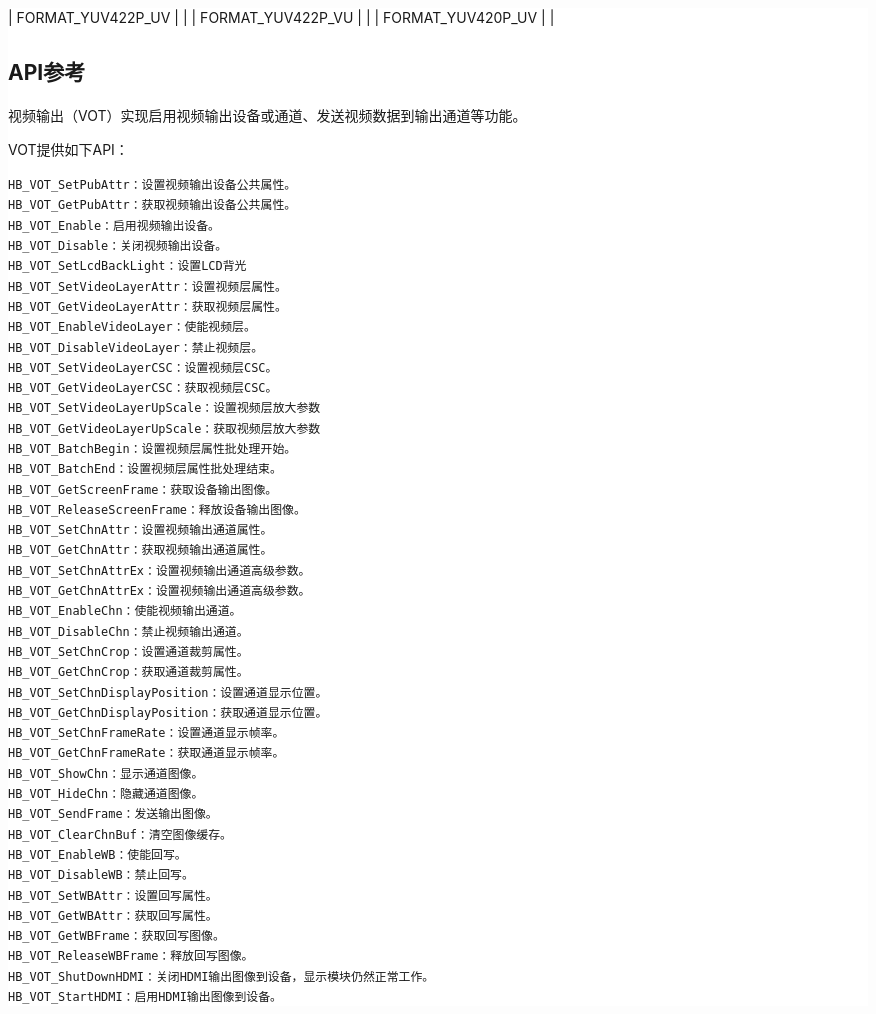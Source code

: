 | FORMAT_YUV422P_UV  |                    |
| FORMAT_YUV422P_VU  |                    |
| FORMAT_YUV420P_UV  |                    |


## API参考

视频输出（VOT）实现启用视频输出设备或通道、发送视频数据到输出通道等功能。

VOT提供如下API：

```C
HB_VOT_SetPubAttr：设置视频输出设备公共属性。
HB_VOT_GetPubAttr：获取视频输出设备公共属性。
HB_VOT_Enable：启用视频输出设备。
HB_VOT_Disable：关闭视频输出设备。
HB_VOT_SetLcdBackLight：设置LCD背光
HB_VOT_SetVideoLayerAttr：设置视频层属性。
HB_VOT_GetVideoLayerAttr：获取视频层属性。
HB_VOT_EnableVideoLayer：使能视频层。
HB_VOT_DisableVideoLayer：禁止视频层。
HB_VOT_SetVideoLayerCSC：设置视频层CSC。
HB_VOT_GetVideoLayerCSC：获取视频层CSC。
HB_VOT_SetVideoLayerUpScale：设置视频层放大参数
HB_VOT_GetVideoLayerUpScale：获取视频层放大参数
HB_VOT_BatchBegin：设置视频层属性批处理开始。
HB_VOT_BatchEnd：设置视频层属性批处理结束。
HB_VOT_GetScreenFrame：获取设备输出图像。
HB_VOT_ReleaseScreenFrame：释放设备输出图像。
HB_VOT_SetChnAttr：设置视频输出通道属性。
HB_VOT_GetChnAttr：获取视频输出通道属性。
HB_VOT_SetChnAttrEx：设置视频输出通道高级参数。
HB_VOT_GetChnAttrEx：设置视频输出通道高级参数。
HB_VOT_EnableChn：使能视频输出通道。
HB_VOT_DisableChn：禁止视频输出通道。
HB_VOT_SetChnCrop：设置通道裁剪属性。
HB_VOT_GetChnCrop：获取通道裁剪属性。
HB_VOT_SetChnDisplayPosition：设置通道显示位置。
HB_VOT_GetChnDisplayPosition：获取通道显示位置。
HB_VOT_SetChnFrameRate：设置通道显示帧率。
HB_VOT_GetChnFrameRate：获取通道显示帧率。
HB_VOT_ShowChn：显示通道图像。
HB_VOT_HideChn：隐藏通道图像。
HB_VOT_SendFrame：发送输出图像。
HB_VOT_ClearChnBuf：清空图像缓存。
HB_VOT_EnableWB：使能回写。
HB_VOT_DisableWB：禁止回写。
HB_VOT_SetWBAttr：设置回写属性。
HB_VOT_GetWBAttr：获取回写属性。
HB_VOT_GetWBFrame：获取回写图像。
HB_VOT_ReleaseWBFrame：释放回写图像。
HB_VOT_ShutDownHDMI：关闭HDMI输出图像到设备，显示模块仍然正常工作。
HB_VOT_StartHDMI：启用HDMI输出图像到设备。
```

## [REQUIREMENT]
Line count for the word "设置视频输出通道高级参数": work out how many lines of the data above include it, and reply with that number alone.

## [OUTPUT FOR THIS TASK]
2